§ WHAT IS BEING ASKED
Where does the string "this" occur in the records? Copy each line that holds it.

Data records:
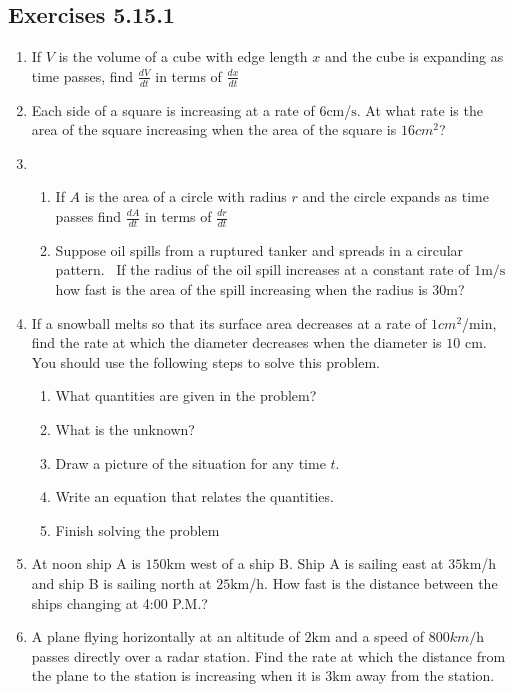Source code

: \subsection{Exercises 5.15.1}
\begin{enumerate}
	\item If $V$ is the volume of a cube with edge length $x$ and the cube is expanding as time passes, find $\frac{d V}{d t}$ in terms of $\frac{d x}{d t}$ 
	
	\item Each side of a square is increasing at a rate of $6 \mbox{cm}$/$\mbox{s}$. At what rate is the area of
	the square increasing when the area of the square is $16 cm^{2}$? 
	
	\item  
	
	
	\begin{enumerate}
		\item If $A$ is the area of a circle with radius $r$ and the circle expands as time passes find $\frac{d A}{d t}$ in terms of $\frac{d r}{d t}$ 
		
		\item Suppose oil spills from a ruptured tanker and spreads in a circular pattern.
		\ If the radius of the oil spill increases at a constant rate of $1 \mathrm{m}/\mbox{s}$ how fast is the area of the spill increasing when the radius is $30 \mbox{m}$? \end{enumerate}
	
	
	\item If
	a snowball melts so that its surface area decreases at a rate of $1 cm^{2}$/$\mbox{min}$, find the rate at which the diameter decreases when the diameter is $10$ $\mbox{cm}$. You should use the following steps to solve this
	problem. 
	
	
	\begin{enumerate}
		\item What quantities are given in the problem? 
		
		\item What is
		the unknown? 
		
		\item Draw a picture of the situation for any time $t$. 
		
		\item Write an equation that relates the quantities. 
		
		\item Finish
		solving the problem \end{enumerate}
	
	
	\item At noon ship A is $150 \mbox{km}$ west of a ship B. Ship A is sailing east at $35 \mbox{km}$/$\mbox{h}$ and ship B is sailing north at $25 \mbox{km}$/$\mbox{h}$. How fast is the distance between
	the ships changing at 4:00 P.M.? 
	
	\item A plane flying horizontally at an altitude of $2 \mbox{km}$ and a speed of $800 km/\mbox{h}$ passes directly over a radar station. Find the rate at which the distance from the plane
	to the station is increasing when it is $3 \mbox{km}$ away from the station. \end{enumerate}



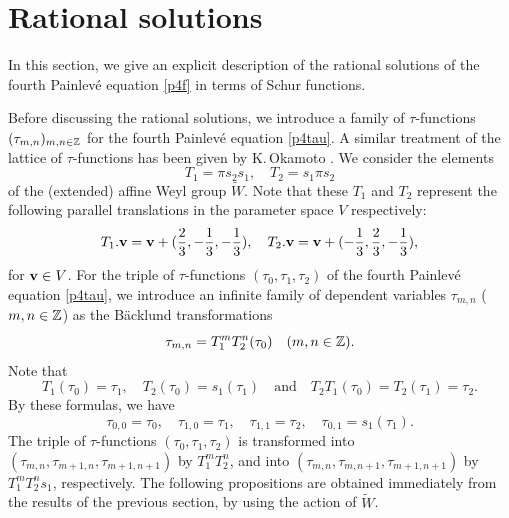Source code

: \section{Rational solutions}
In this section, we give an explicit description of the rational solutions 
of the fourth Painlev\'e equation \eqref{p4f} in terms of Schur functions.  
\par\medskip
Before discussing the rational solutions, we introduce a family of $\tau$-functions
$(\tau_{m, n})_{m,n\in{\Bbb Z}}$ for the fourth Painlev\'e 
equation \eqref{p4tau}. 
A similar treatment of the lattice of $\tau$-functions has been 
given by K.\,Okamoto \cite{Ok1}. 
We consider the elements 
\begin{equation}
T_1=\pi s_2 s_1, \quad T_2=s_1 \pi s_2
\end{equation}
of the (extended) affine Weyl group $\widetilde{W}$.
Note that these $T_1$ and $T_2$ represent the following 
parallel translations in the parameter space $V$ respectively: 
\begin{equation}
T_1.\bv=\bv+(\frac{2}{3},-\frac{1}{3},-\frac{1}{3}),\quad 
T_2.\bv=\bv+(-\frac{1}{3},\frac{2}{3},-\frac{1}{3}),
\end{equation}
for $\bv\in V$. 
For the triple of $\tau$-functions $(\tau_0,\tau_1, \tau_2)$ of the fourth 
Painlev\'e equation \eqref{p4tau}, 
we introduce an infinite family of dependent variables 
$\tau_{m,n}$ ($m,n\in{\Bbb Z}$) as the B\"acklund transformations 
\begin{equation}
\tau_{m,n} =T_1^m T_2^n (\tau_0)\quad(m,n\in{\Bbb Z}). 
\end{equation}
Note that 
\begin{equation}
T_1(\tau_0)=\tau_1, \quad T_2(\tau_0)=s_1(\tau_1)\quad
\mbox{and} \quad T_2T_1(\tau_0)=T_2(\tau_1)=\tau_2. 
\end{equation}
By these formulas, we have
\begin{equation}
\tau_{0,0}=\tau_0,\quad \tau_{1,0}=\tau_1,\quad
\tau_{1,1}=\tau_2,\quad \tau_{0,1}=s_1(\tau_1). 
\end{equation}
The triple of $\tau$-functions $(\tau_0,\tau_1,\tau_2)$ 
is transformed into 
$(\tau_{m,n},\tau_{m+1,n},\tau_{m+1,n+1})$
by $T_1^m T_2^n$, and into 
$(\tau_{m,n},\tau_{m,n+1},\tau_{m+1,n+1})$
by $T_1^m T_2^n s_1$, respectively. 
The following propositions are obtained 
immediately from the results of the previous section,  
by using the action of $\widetilde{W}$. 
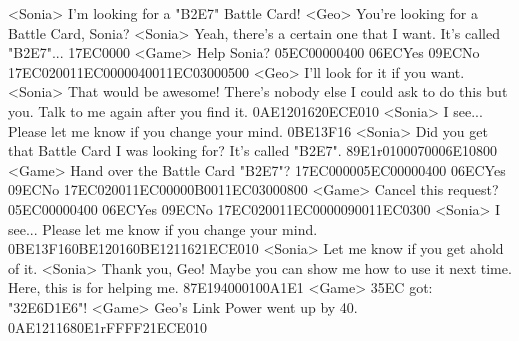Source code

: <Sonia> I'm looking for a "{B2}{E7}" Battle Card! 
<Geo> You're looking for a Battle Card, Sonia? 
<Sonia> Yeah, there's a certain one that I want. 
It's called "{B2}{E7}"... 
{17}{EC}{00}{00} 
<Game> Help Sonia? {05}{EC}{00}{00}{04}{00}  {06}{EC}Yes   {09}{EC}No 
{17}{EC}{02}{00}{11}{EC}{00}{00}{04}{00}{11}{EC}{03}{00}{05}{00}
<Geo> I'll look for it if you want. 
<Sonia> That would be awesome! 
There's nobody else I could ask to do this but you. 
Talk to me again after you find it. 
{0A}{E1}{20}{16}{20}{EC}{E0}{10}
<Sonia> I see... Please let me know if you change your mind. 
{0B}{E1}{3F}{16}
<Sonia> Did you get that Battle Card I was looking for? It's called "{B2}{E7}". 
{89}{E1}r{01}{00}{07}{00}{06}{E1}{08}{00}
<Game> Hand over the Battle Card "{B2}{E7}"? 
{17}{EC}{00}{00}{05}{EC}{00}{00}{04}{00}  {06}{EC}Yes   {09}{EC}No 
{17}{EC}{02}{00}{11}{EC}{00}{00}{0B}{00}{11}{EC}{03}{00}{08}{00}
<Game> Cancel this request? {05}{EC}{00}{00}{04}{00}  {06}{EC}Yes   {09}{EC}No 
{17}{EC}{02}{00}{11}{EC}{00}{00}{09}{00}{11}{EC}{03}{00}
<Sonia> I see... Please let me know if you change your mind. 
{0B}{E1}{3F}{16}{0B}{E1}{20}{16}{0B}{E1}{21}{16}{21}{EC}{E0}{10}
<Sonia> Let me know if you get ahold of it. 
<Sonia> Thank you, Geo! 
Maybe you can show me how to use it next time. 
Here, this is for helping me. 
{87}{E1}{94}{00}{01}{00}{A1}{E1} 
<Game> {35}{EC} got: "{32}{E6}{D1}{E6}"! 
<Game> Geo's Link Power went up by 40. 
{0A}{E1}{21}{16}{80}{E1}r{FF}{FF}{21}{EC}{E0}{10}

§ FINAL ANSWER
	a snowball melts so that its surface area decreases at a rate of $1 cm^{2}$/$\mbox{min}$, find the rate at which the diameter decreases when the diameter is $10$ $\mbox{cm}$. You should use the following steps to solve this
In this section, we give an explicit description of the rational solutions 
There's nobody else I could ask to do this but you. 
<Game> Cancel this request? {05}{EC}{00}{00}{04}{00}  {06}{EC}Yes   {09}{EC}No 
Here, this is for helping me. 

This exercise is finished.